(Records contained in a dataset)
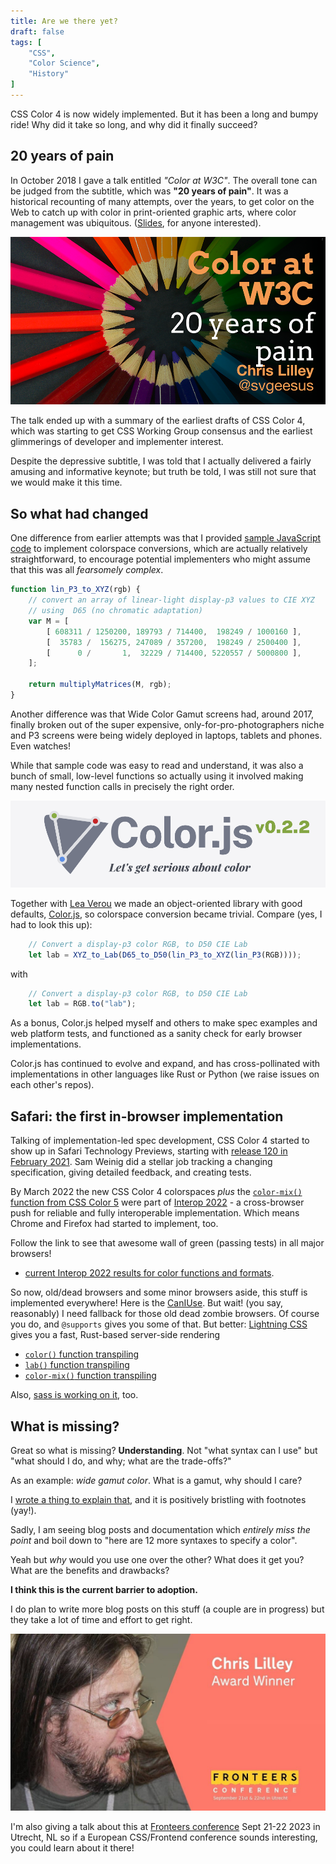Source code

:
 ```yaml
---
title: Are we there yet?
draft: false
tags: [
	"CSS",
	"Color Science",
    "History"
]
---
```


CSS Color 4 is now widely implemented. But it has been a long and bumpy ride!
Why did it take so long, and why did it finally succeed?

<!-- more -->

## 20 years of pain

In October 2018 I gave a talk entitled _"Color at W3C"_. The overall tone can be judged from the subtitle, which was **"20 years of pain"**. It was a historical recounting of many attempts, over the years, to get color on the Web to catch up with color in print-oriented graphic arts, where color management was ubiquitous. ([Slides](https://www.w3.org/Talks/2017/css4-color-talk/20years.html#intro), for anyone interested).

![slides](./img/20years-small.png)

The talk ended up with a summary of the earliest drafts of CSS Color 4, which was starting to get CSS Working Group consensus and the earliest glimmerings of developer and implementer interest.

Despite the depressive subtitle, I was told that I actually delivered a fairly amusing and informative keynote; but truth be told, I was still not sure that we would make it this time.

## So what had changed

One difference from earlier attempts was that I provided [sample JavaScript code](https://drafts.csswg.org/css-color-4/#color-conversion-code) to implement colorspace conversions, which are actually relatively straightforward, to encourage potential implementers who might assume that this was all _fearsomely complex_.

```js
function lin_P3_to_XYZ(rgb) {
	// convert an array of linear-light display-p3 values to CIE XYZ
	// using  D65 (no chromatic adaptation)
	var M = [
		[ 608311 / 1250200, 189793 / 714400,  198249 / 1000160 ],
		[  35783 /  156275, 247089 / 357200,  198249 / 2500400 ],
		[      0 /       1,  32229 / 714400, 5220557 / 5000800 ],
	];

	return multiplyMatrices(M, rgb);
}
```
Another difference was that Wide Color Gamut screens had, around 2017, finally broken out of the super expensive, only-for-pro-photographers niche and P3 screens were being widely deployed in laptops, tablets and phones. Even watches!

While that sample code was easy to read and understand, it was also a bunch of small, low-level functions so actually using it involved making many nested function calls in precisely the right order.

<img src="./img/colorjs-logo.png">

Together with [Lea Verou](https://lea.verou.me/) we made an object-oriented library with good defaults, [Color.js](https://colorjs.io/), so colorspace conversion became trivial. Compare (yes, I had to look this up):

```js
    // Convert a display-p3 color RGB, to D50 CIE Lab
    let lab = XYZ_to_Lab(D65_to_D50(lin_P3_to_XYZ(lin_P3(RGB))));
```

with

```js
    // Convert a display-p3 color RGB, to D50 CIE Lab
    let lab = RGB.to("lab");
```

As a bonus, Color.js helped myself and others to make spec examples and web platform tests, and functioned as a sanity check for early browser implementations.

Color.js has continued to evolve and expand, and has cross-pollinated with implementations in other languages like Rust or Python (we raise issues on each other's repos).

## Safari: the first in-browser implementation

Talking of implementation-led spec development, CSS Color 4 started to show up in Safari Technology Previews, starting with [release 120 in February 2021](https://developer.apple.com/documentation/safari-technology-preview-release-notes/stp-release-120). Sam Weinig  did a stellar job tracking a changing specification, giving detailed feedback, and creating tests.

By March 2022 the new CSS Color 4 colorspaces *plus* the  [`color-mix()` function from CSS Color 5](https://drafts.csswg.org/css-color-5/#color-mix) were part of [Interop 2022](https://web.dev/interop-2022/#color-spaces-and-css-color-functions) - a cross-browser push for reliable and fully interoperable implementation. Which means Chrome and Firefox had started to implement, too.

Follow the link to see that awesome wall of green (passing tests) in all major browsers!

- [current Interop 2022 results for color functions and formats](https://wpt.fyi/results/css/css-color?product=chrome&product=firefox&product=safari&aligned=&view=interop&q=label%3Ainterop-2022-color&label=master&label=experimental).

So now, old/dead browsers and some minor browsers aside, this stuff is implemented everywhere! Here is the [CanIUse](https://caniuse.com/css-color-function). But wait! (you say, reasonably) I need fallback for those old dead zombie browsers. Of course you do, and `@supports` gives you some of that. But better: [Lightning CSS](https://lightningcss.dev/) gives you a fast, Rust-based server-side rendering

- [`color()` function transpiling](https://lightningcss.dev/transpilation.html#color-function)
- [`lab()` function transpiling](https://lightningcss.dev/transpilation.html#lab-colors)
- [`color-mix()` function transpiling](https://lightningcss.dev/transpilation.html#color-mix)

Also, [sass is working on it](https://github.com/sass/sass/issues/2831), too.

## What is missing?

Great so what is missing? **Understanding**. Not "what syntax can I use" but "what should I do, and why; what are the trade-offs?"

As an example: _wide gamut color_. What is a gamut, why should I care?

I [wrote a thing to explain that](https://svgees.us/blog/whatGamuts.html), and it is positively bristling with footnotes (yay!).

Sadly, I am seeing blog posts and documentation which _entirely miss the point_ and boil down to "here are 12 more syntaxes to specify a color".

Yeah but _why_ would you use one over the other? What does it get you? What are the benefits and drawbacks?

**I think this is the current barrier to adoption.**

I do plan to write more blog posts on this stuff (a couple are in progress) but they take a lot of time and effort to get right.

<img src="./img/fronteers.jpg">

I'm also giving a talk about this at [Fronteers conference](https://fronteersconf.org/) Sept 21-22 2023 in Utrecht, NL so if a European CSS/Frontend conference sounds interesting, you could learn about it there!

> [EXERCISE BRIEF]: Which of the lines above mention the word "make"? Pull those lines out.

> [WRITTEN RESPONSE]:
Despite the depressive subtitle, I was told that I actually delivered a fairly amusing and informative keynote; but truth be told, I was still not sure that we would make it this time.
As a bonus, Color.js helped myself and others to make spec examples and web platform tests, and functioned as a sanity check for early browser implementations.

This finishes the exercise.